-- DATA PROVIDED follows --

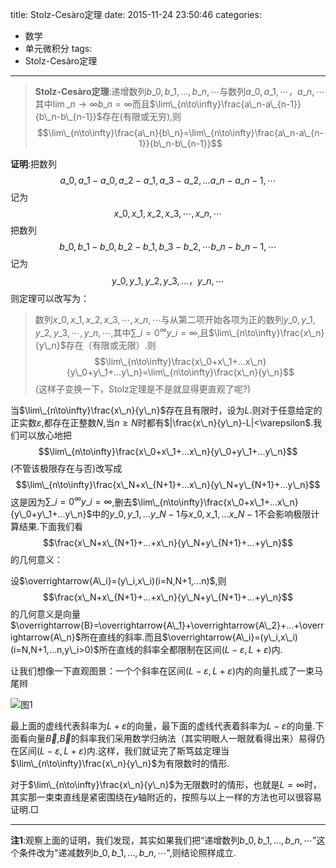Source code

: title: Stolz-Cesàro定理
date: 2015-11-24 23:50:46
categories:
- 数学
- 单元微积分
tags:
- Stolz-Cesàro定理

---
>**Stolz-Cesàro定理**:递增数列$b\_0,b\_1,...,b\_n,\cdots$与数列$a\_0,a\_1,\cdots，a\_n,\cdots$其中$\lim\_{n\to\infty}b\_n=\infty$而且$\lim\_{n\to\infty}\frac{a\_n-a\_{n-1}}{b\_n-b\_{n-1}}$存在(有限或无穷),则$$\lim\_{n\to\infty}\frac{a\_n}{b\_n}=\lim\_{n\to\infty}\frac{a\_n-a\_{n-1}}{b\_n-b\_{n-1}}$$

**证明**:把数列
$$a\_0,a\_1-a\_0,a\_2-a\_1,a\_3-a\_2,...a\_n-a\_{n-1},\cdots$$
记为
$$x\_0,x\_1,x\_2,x\_3,\cdots,x\_n,\cdots$$
把数列
$$b\_0,b\_1-b\_0,b\_2-b\_1,b\_3-b\_2,\cdots b\_n-b\_{n-1},\cdots$$
记为
$$y\_0,y\_1,y\_2,y\_3,...，y\_n,\cdots$$
则定理可以改写为：

>数列$x\_0,x\_1,x\_2,x\_3,\cdots,x\_n,\cdots$与从第二项开始各项为正的数列$y\_0,y\_1,y\_2,y\_3,\cdots,y\_n,\cdots$,其中$\displaystyle\sum\_{i=0}^\infty y\_i=\infty$,且$\lim\_{n\to\infty}\frac{x\_n}{y\_n}$存在（有限或无限）.则$$\lim\_{n\to\infty}\frac{x\_0+x\_1+...x\_n}{y\_0+y\_1+...y\_n}=\lim\_{n\to\infty}\frac{x\_n}{y\_n}$$(这样子变换一下，Stolz定理是不是就显得更直观了呢?)

当$\lim\_{n\to\infty}\frac{x\_n}{y\_n}$存在且有限时，设为$L$.则对于任意给定的正实数$\varepsilon$,都存在正整数$N$,当$n\geq N$时都有$|\frac{x\_n}{y\_n}-L|<\varepsilon$.我们可以放心地把$$\lim\_{n\to\infty}\frac{x\_0+x\_1+...x\_n}{y\_0+y\_1+...y\_n}$$(不管该极限存在与否)改写成$$\lim\_{n\to\infty}\frac{x\_N+x\_{N+1}+...x\_n}{y\_N+y\_{N+1}+...y\_n}$$这是因为$\displaystyle\sum\_{i=0}^\infty y\_i=\infty$,删去$\lim\_{n\to\infty}\frac{x\_0+x\_1+...x\_n}{y\_0+y\_1+...y\_n}$中的$y\_0,y\_1,...y\_{N-1}$与$x\_0,x\_1,...x\_{N-1}$不会影响极限计算结果.下面我们看$$\frac{x\_N+x\_{N+1}+...+x\_n}{y\_N+y\_{N+1}+...+y\_n}$$的几何意义：

设$\overrightarrow{A\_i}=(y\_i,x\_i)(i=N,N+1,...n)$,则$$\frac{x\_N+x\_{N+1}+...+x\_n}{y\_N+y\_{N+1}+...+y\_n}$$的几何意义是向量$\overrightarrow{B}=\overrightarrow{A\_1}+\overrightarrow{A\_2}+...+\overrightarrow{A\_n}$所在直线的斜率.而且$\overrightarrow{A\_i}=(y\_i,x\_i)(i=N,N+1,...n,y\_i>0)$所在直线的斜率全都限制在区间$(L-\varepsilon,L+\varepsilon)$内.


让我们想像一下直观图景：一个个斜率在区间$(L-\varepsilon,L+\varepsilon)$内的向量扎成了一束马尾辫

![图1](/img/Stolz-Cesaro定理-1.png)

最上面的虚线代表斜率为$L+\varepsilon$的向量，最下面的虚线代表着斜率为$L-\varepsilon$的向量.下面看向量$\overrightarrow{B}$,$\overrightarrow{B}$的斜率我们采用数学归纳法（其实明眼人一眼就看得出来）易得仍在区间$(L-\varepsilon,L+\varepsilon)$内.这样，我们就证完了斯笃兹定理当$\lim\_{n\to\infty}\frac{x\_n}{y\_n}$为有限数时的情形.


对于$\lim\_{n\to\infty}\frac{x\_n}{y\_n}$为无限数时的情形，也就是$L=\infty$时，其实那一束束直线是紧密围绕在$y$轴附近的，按照与以上一样的方法也可以很容易证明.$\Box$

---- 
**注1**:观察上面的证明，我们发现，其实如果我们把“递增数列$b\_0,b\_1,...,b\_n,\cdots$”这个条件改为"递减数列$b\_0,b\_1,...,b\_n,\cdots$",则结论照样成立.
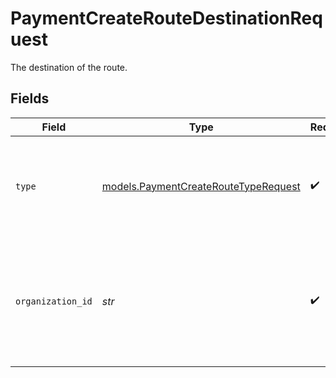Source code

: # PaymentCreateRouteDestinationRequest

The destination of the route.


## Fields

| Field                                                                                                             | Type                                                                                                              | Required                                                                                                          | Description                                                                                                       | Example                                                                                                           |
| ----------------------------------------------------------------------------------------------------------------- | ----------------------------------------------------------------------------------------------------------------- | ----------------------------------------------------------------------------------------------------------------- | ----------------------------------------------------------------------------------------------------------------- | ----------------------------------------------------------------------------------------------------------------- |
| `type`                                                                                                            | [models.PaymentCreateRouteTypeRequest](../models/paymentcreateroutetyperequest.md)                                | :heavy_check_mark:                                                                                                | The type of destination. Currently only the destination type `organization` is supported.                         | organization                                                                                                      |
| `organization_id`                                                                                                 | *str*                                                                                                             | :heavy_check_mark:                                                                                                | Required for destination type `organization`. The ID of the connected organization the funds should be<br/>routed to. | org_1234567                                                                                                       |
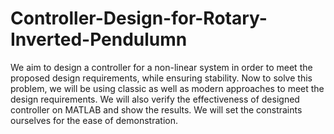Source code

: # Controller-Design-for-Rotary-Inverted-Pendulumn

We aim to design a controller for a non-linear system in order to meet the proposed design requirements, while ensuring stability. Now to solve this problem, we will be using classic as well as modern approaches to meet the design requirements. We will also verify the effectiveness of designed controller on MATLAB and show the results. We will set the constraints ourselves for the ease of demonstration.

-- DATA PROVIDED concluded --

WHAT YOU HAVE TO DO: From the entries above, say how many lines contain "varepsilon". Only the number is wanted.

THE ANSWER: 4